1,3 million tonnes of paper and paper packaging diverted from landfill in 2017.
Increased rates driven by industry investment for local beneficiation in mills.
An extensive collection network and partnerships essential.
Sector challenges the need for paper and paper packaging industry tax – prefers route of public-private partnerships.
JOHANNESBURG (5 June, 2018, World Environment Day) — The Paper Recycling Association of South Africa (PRASA) has announced the 2017 paper recycling rates. Last year the paper recycling industry along with conscientious consumers and thousands of collectors kept 1,3 million tonnes of paper and paper, boxes and liquid packaging out of landfill. This would fill 1,539 Olympic-sized swimming pools.
This tonnage represents 70% of the 1,8 million tonnes of paper available for recovery, which excludes books and archived records, and unrecyclable paper like toilet tissue.
“We are delighted with our latest statistics as it shows us that people are recycling more,” says Ursula Henneberry, PRASA operations director. In 2015, the association set a target of 70% by the year 2020, and this has been achieved three years early.
In the past six years alone, more than seven million tonnes of paper and paper packaging have been recovered for recycling. If baled, this amount would cover the surface of 1,273 soccer fields, one metre deep. “The unsung heroes are our country’s recycling collectors along with industry players who operate collection and drop-off schemes as well as buy back centres,” notes Henneberry.
“While our recovery rate has increased, there has been a drop in local consumption particularly in printing and writing grades, so much so that a newsprint paper machine was closed down last year,” remarks Jane Molony, executive director of the Paper Manufacturers Association of South Africa (PAMSA). This has resulted in a slight drop in the actual tonnage from 1,4 million tonnes to 1,3 million tonnes.
“This decline is however in line with international trends,” adds Molony. The average annual per person consumption in South Africa has dropped from around 50kg in 2011 to close to 40kg in 2017. Some of this reduction is attributable to cost saving, electronic media substitution and the country’s weak economic growth.
The paper packaging industry does not need another tax
Commenting on the Section 28 notice1 (published on 6 December 2017) calling for Industry Waste Management Plans, PAMSA asserts that the private sector consistently invests in voluntary waste management initiatives without it being mandatory. “We would prefer not to have mandatory taxes as these will increase the price of packaging. And our economy and already cash-strapped consumers cannot afford additional costs,” explains Molony.

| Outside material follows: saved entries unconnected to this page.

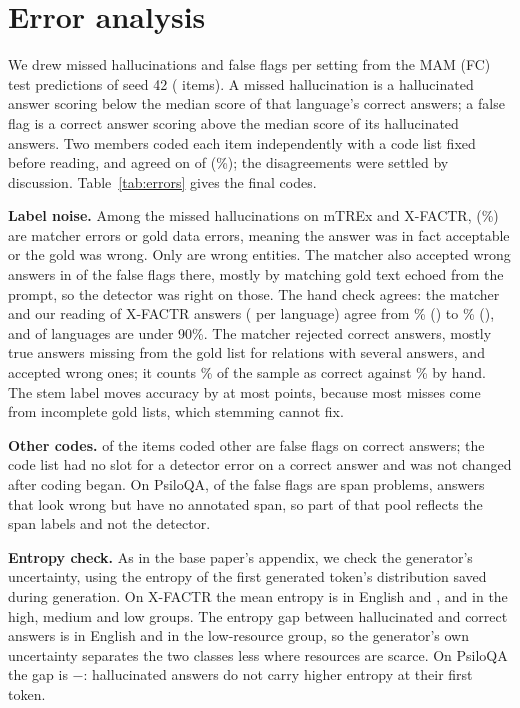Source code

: \documentclass[12pt]{article}
\newcommand{\minus}{−}
\begin{document}
\section{Error analysis}
We drew \errcell{} missed hallucinations and \errcell{} false flags per setting from the MAM (FC) test predictions of seed 42 (\errn{} items). A missed hallucination is a hallucinated answer scoring below the median score of that language's correct answers; a false flag is a correct answer scoring above the median score of its hallucinated answers. Two members coded each item independently with a code list fixed before reading, and agreed on \erragree{} of \errn{} (\errshare\%); the \errdisagree{} disagreements were settled by discussion. Table~\ref{tab:errors} gives the final codes.



\textbf{Label noise.} Among the \errmissn{} missed hallucinations on mTREx and X-FACTR, \errmissnoise{} (\errmissnoisepct\%) are matcher errors or gold data errors, meaning the answer was in fact acceptable or the gold was wrong. Only \errmisswrong{} are wrong entities. The matcher also accepted wrong answers in \errflagmatcher{} of the \errflagn{} false flags there, mostly by matching gold text echoed from the prompt, so the detector was right on those. The hand check agrees: the matcher and our reading of \hcn{} X-FACTR answers (\hcper{} per language) agree from \hcagmin\% (\hcmin{}) to \hcagmax\% (\hcmax{}), and \hcunder{} of \hclangs{} languages are under 90\%. The matcher rejected \hcrejected{} correct answers, mostly true answers missing from the gold list for relations with several answers, and accepted \hcaccepted{} wrong ones; it counts \hcmatcher\% of the sample as correct against \hchand\% by hand. The stem label moves accuracy by at most \stemmax{} points, because most misses come from incomplete gold lists, which stemming cannot fix.

\textbf{Other codes.} \errotherflag{} of the \errother{} items coded other are false flags on correct answers; the code list had no slot for a detector error on a correct answer and was not changed after coding began. On PsiloQA, \errspanflag{} of the \errpsflag{} false flags are span problems, answers that look wrong but have no annotated span, so part of that pool reflects the span labels and not the detector.

\textbf{Entropy check.} As in the base paper's appendix, we check the generator's uncertainty, using the entropy of the first generated token's distribution saved during generation. On X-FACTR the mean entropy is \entenmean{} in English and \enthigh{}, \entmed{} and \entlow{} in the high, medium and low groups. The entropy gap between hallucinated and correct answers is \entengap{} in English and \entlowgap{} in the low-resource group, so the generator's own uncertainty separates the two classes less where resources are scarce. On PsiloQA the gap is \minus\entpsgap{}: hallucinated answers do not carry higher entropy at their first token.
\end{document}

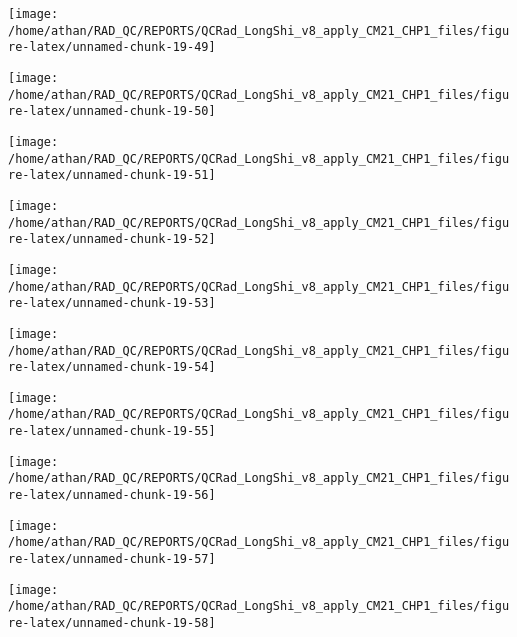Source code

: \documentclass[
  10pt,
  a4paper,oneside]{article}
\begin{document}
\begin{center}\texttt{[image: /home/athan/RAD\_QC/REPORTS/QCRad\_LongShi\_v8\_apply\_CM21\_CHP1\_files/figure-latex/unnamed-chunk-19-49]} \end{center}

\begin{center}\texttt{[image: /home/athan/RAD\_QC/REPORTS/QCRad\_LongShi\_v8\_apply\_CM21\_CHP1\_files/figure-latex/unnamed-chunk-19-50]} \end{center}

\begin{center}\texttt{[image: /home/athan/RAD\_QC/REPORTS/QCRad\_LongShi\_v8\_apply\_CM21\_CHP1\_files/figure-latex/unnamed-chunk-19-51]} \end{center}

\begin{center}\texttt{[image: /home/athan/RAD\_QC/REPORTS/QCRad\_LongShi\_v8\_apply\_CM21\_CHP1\_files/figure-latex/unnamed-chunk-19-52]} \end{center}

\begin{center}\texttt{[image: /home/athan/RAD\_QC/REPORTS/QCRad\_LongShi\_v8\_apply\_CM21\_CHP1\_files/figure-latex/unnamed-chunk-19-53]} \end{center}

\begin{center}\texttt{[image: /home/athan/RAD\_QC/REPORTS/QCRad\_LongShi\_v8\_apply\_CM21\_CHP1\_files/figure-latex/unnamed-chunk-19-54]} \end{center}

\begin{center}\texttt{[image: /home/athan/RAD\_QC/REPORTS/QCRad\_LongShi\_v8\_apply\_CM21\_CHP1\_files/figure-latex/unnamed-chunk-19-55]} \end{center}

\begin{center}\texttt{[image: /home/athan/RAD\_QC/REPORTS/QCRad\_LongShi\_v8\_apply\_CM21\_CHP1\_files/figure-latex/unnamed-chunk-19-56]} \end{center}

\begin{center}\texttt{[image: /home/athan/RAD\_QC/REPORTS/QCRad\_LongShi\_v8\_apply\_CM21\_CHP1\_files/figure-latex/unnamed-chunk-19-57]} \end{center}

\begin{center}\texttt{[image: /home/athan/RAD\_QC/REPORTS/QCRad\_LongShi\_v8\_apply\_CM21\_CHP1\_files/figure-latex/unnamed-chunk-19-58]} \end{center}
\end{document}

In addition the objectives of the notice will not be met through more taxes but rather through strengthening existing partnerships between industry, municipalities, the Department of Environmental Affairs and other public institutions. It is through partnerships with the likes of the Fibre Processessing and Manufacturing (FP&M) SETA that PRASA have trained over 6,000 recycling collectors and entrepreneurs since 2010. PRASA has also worked with the FP&M SETA and the Quality Council for Trades and Occupations to formalise the qualifications that these entrepeneurs receive.
According to Statistics SA, there has been a substantial increase of jobs in the paper recycling sector from 2016 to 2017, which has been buoyed by robust demand from paper mills.
Robust local beneficiation
The sector has the capacity to process all the waste paper it collects and less than 5% was exported in 2017. As a result, South Africa is less vulnerable to the vagaries of the international waste paper market and although China’s moratorium on waste paper imports did have some impact, it was neglible compared with the likes of that in the USA and the UK.
“As an industry, we embark on numerous awareness drives, promoting better separation-at-source to reduce the contamination of waste paper and provide a better quality fibre for paper manufacturers,” Molony concludes.